• _WORK ITEM_:
Match on the string "width" in the entries below and return every matching line.

• _DATASET CONTENT_:
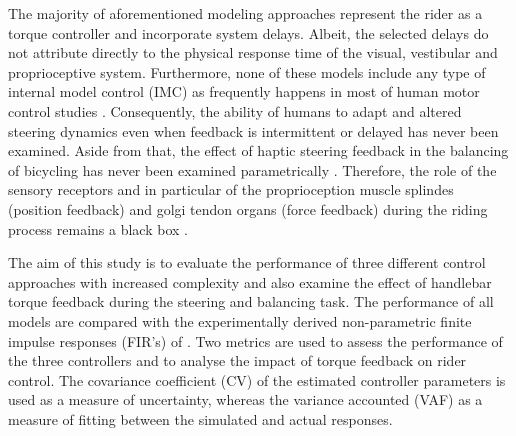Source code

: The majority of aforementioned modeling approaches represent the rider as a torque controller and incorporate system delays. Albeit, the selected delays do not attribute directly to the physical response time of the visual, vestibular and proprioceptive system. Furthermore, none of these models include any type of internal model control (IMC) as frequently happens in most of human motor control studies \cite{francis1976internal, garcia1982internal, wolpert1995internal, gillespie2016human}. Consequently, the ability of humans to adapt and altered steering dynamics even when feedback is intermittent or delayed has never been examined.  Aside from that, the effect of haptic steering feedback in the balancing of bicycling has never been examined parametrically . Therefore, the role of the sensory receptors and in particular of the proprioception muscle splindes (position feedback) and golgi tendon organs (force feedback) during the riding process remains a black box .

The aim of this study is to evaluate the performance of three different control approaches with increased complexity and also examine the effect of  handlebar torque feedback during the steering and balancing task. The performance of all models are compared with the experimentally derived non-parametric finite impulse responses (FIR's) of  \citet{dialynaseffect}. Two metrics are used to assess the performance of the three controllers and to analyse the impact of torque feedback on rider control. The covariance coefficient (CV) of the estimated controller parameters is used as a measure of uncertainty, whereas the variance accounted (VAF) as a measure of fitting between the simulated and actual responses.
==
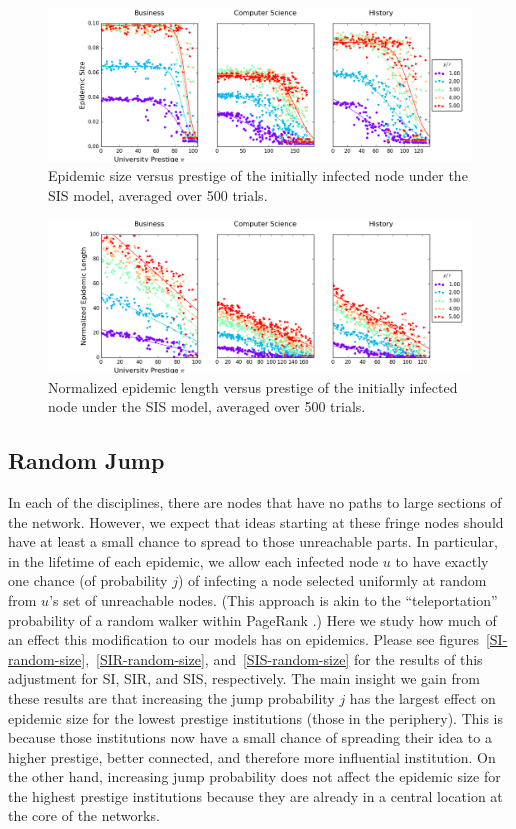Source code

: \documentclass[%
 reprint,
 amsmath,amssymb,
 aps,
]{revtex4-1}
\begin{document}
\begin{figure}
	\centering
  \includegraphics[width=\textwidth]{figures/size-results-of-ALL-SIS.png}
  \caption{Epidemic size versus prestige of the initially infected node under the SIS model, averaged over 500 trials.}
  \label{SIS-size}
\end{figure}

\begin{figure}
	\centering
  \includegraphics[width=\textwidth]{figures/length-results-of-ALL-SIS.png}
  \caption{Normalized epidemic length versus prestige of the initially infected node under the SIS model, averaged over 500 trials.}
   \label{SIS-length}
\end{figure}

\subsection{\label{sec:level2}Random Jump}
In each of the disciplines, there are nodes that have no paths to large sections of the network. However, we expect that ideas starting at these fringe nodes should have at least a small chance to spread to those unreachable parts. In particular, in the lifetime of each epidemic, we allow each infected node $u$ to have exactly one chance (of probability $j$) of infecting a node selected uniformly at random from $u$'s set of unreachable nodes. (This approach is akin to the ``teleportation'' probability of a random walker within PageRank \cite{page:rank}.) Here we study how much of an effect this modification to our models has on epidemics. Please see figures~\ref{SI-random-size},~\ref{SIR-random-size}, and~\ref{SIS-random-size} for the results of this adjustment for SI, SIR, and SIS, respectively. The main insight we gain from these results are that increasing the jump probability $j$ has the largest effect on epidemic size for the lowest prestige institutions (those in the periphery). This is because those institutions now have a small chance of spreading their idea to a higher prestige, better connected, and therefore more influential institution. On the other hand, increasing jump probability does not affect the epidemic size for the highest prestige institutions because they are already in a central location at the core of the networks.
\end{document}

• _FINISHED TASK_:
  \includegraphics[width=\textwidth]{figures/size-results-of-ALL-SIS.png}
  \includegraphics[width=\textwidth]{figures/length-results-of-ALL-SIS.png}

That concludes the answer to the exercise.